Quien sienta un mínimo respeto por los libros sufrirá una pena infinita al contemplar los almacenes de cualquier editorial. Los anaqueles están repletos de volúmenes a la espera de convertirse en pasto de las trituradoras. El pasaje de El Quijote en el que maese Nicolás pone en manos del cura los cuatro tomos del Amadis de Gaula, Las sergas de Esplandián o el Florismarte de Hircania para trasformarlos en cenizas, pervive a principios de siglo XXI.

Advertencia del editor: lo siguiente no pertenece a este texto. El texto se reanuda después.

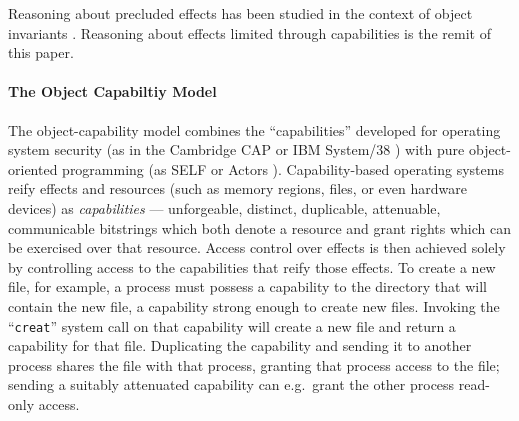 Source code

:  \vspace{.1cm}
 
\noindent
Reasoning about precluded effects %
has been studied in the context of object invariants   \cite{staticsfull,DrossoFrancaMuellerSummers08,BarDelFahLeiSch04,objInvars,MuellerPoetzsch-HeffterLeavens06}. 
Reasoning about effects limited  through capabilities is the remit of this paper.
  
 


 
 
\paragraph{The Object Capabiltiy Model} 


The object-capability model combines the ``capabilities'' developed
for operating system security (as in the Cambridge CAP or IBM
System/38 \cite{levy:capabilities,CAP}) with pure object-oriented
programming (as SELF or Actors
\cite{selfpower,selfexp95,agha_actors_1987}).  Capability-based
operating systems reify effects and resources (such as memory regions,
files, or even hardware devices) as \textit{capabilities} ---
unforgeable, distinct, duplicable, attenuable, communicable bitstrings
which both denote a resource and grant rights which can be exercised
over that resource. Access control over effects is then achieved
solely by controlling access to the capabilities that reify those
effects. To create a new file, for example, a process must possess a
capability to the directory that will contain the new file, a
capability strong enough to create new files. Invoking the
``\texttt{creat}'' system call \cite{Kern84a} on that capability will
create a new file and return a capability for that file.  Duplicating
the capability and sending it to another process shares the file with
that process, granting that process access to the file; sending a suitably
attenuated capability can e.g.\ grant the other process read-only
access.


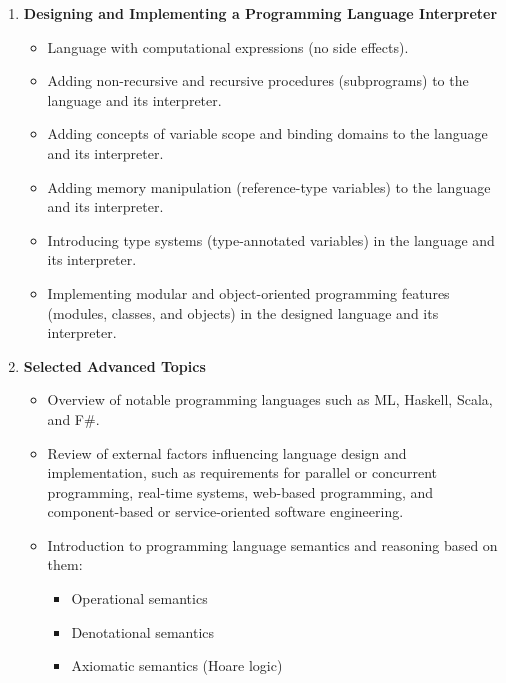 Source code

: \documentclass[12pt]{article}
\begin{document}
\begin{enumerate}
    \item \textbf{Designing and Implementing a Programming Language Interpreter}
        \begin{itemize}
            \item Language with computational expressions (no side effects).
            \item Adding non-recursive and recursive procedures (subprograms) to the language and its interpreter.
            \item Adding concepts of variable scope and binding domains to the language and its interpreter.
            \item Adding memory manipulation (reference-type variables) to the language and its interpreter.
            \item Introducing type systems (type-annotated variables) in the language and its interpreter.
            \item Implementing modular and object-oriented programming features (modules, classes, and objects) in the designed language and its interpreter.
        \end{itemize}
    
    \item \textbf{Selected Advanced Topics}
        \begin{itemize}
            \item Overview of notable programming languages such as ML, Haskell, Scala, and F\#.
            \item Review of external factors influencing language design and implementation, such as requirements for parallel or concurrent programming, real-time systems, web-based programming, and component-based or service-oriented software engineering.
            \item Introduction to programming language semantics and reasoning based on them:
                \begin{itemize}
                    \item Operational semantics
                    \item Denotational semantics
                    \item Axiomatic semantics (Hoare logic)
                \end{itemize}
        \end{itemize}
\end{enumerate}
\end{document}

Las editoriales han entrado en una lucha nada soterrada por el cuanto más mejor. Que una novela permanezca más de una semana en una estantería es un triunfo. Que supere el mes resulta inaudito. Nada extraño cuando anualmente se publican la barbaridad de 60.000 libros en España. Cuando Gutenberg inventó la imprenta no imaginó que se la fuera a utilizar a destajo. Las editoriales sufren de ‘imprentitis’. Que los índices de lectura demuestren que la oferta supera por mucho a la demanda les da, simple y llanamente, igual.
Puede que ese placer por echar mano de la imprenta termine por mitigarse. Muy poco a poco comienza a calar lo que se ha bautizado como ‘Impresión Bajo Demanda’ (Print On Demad).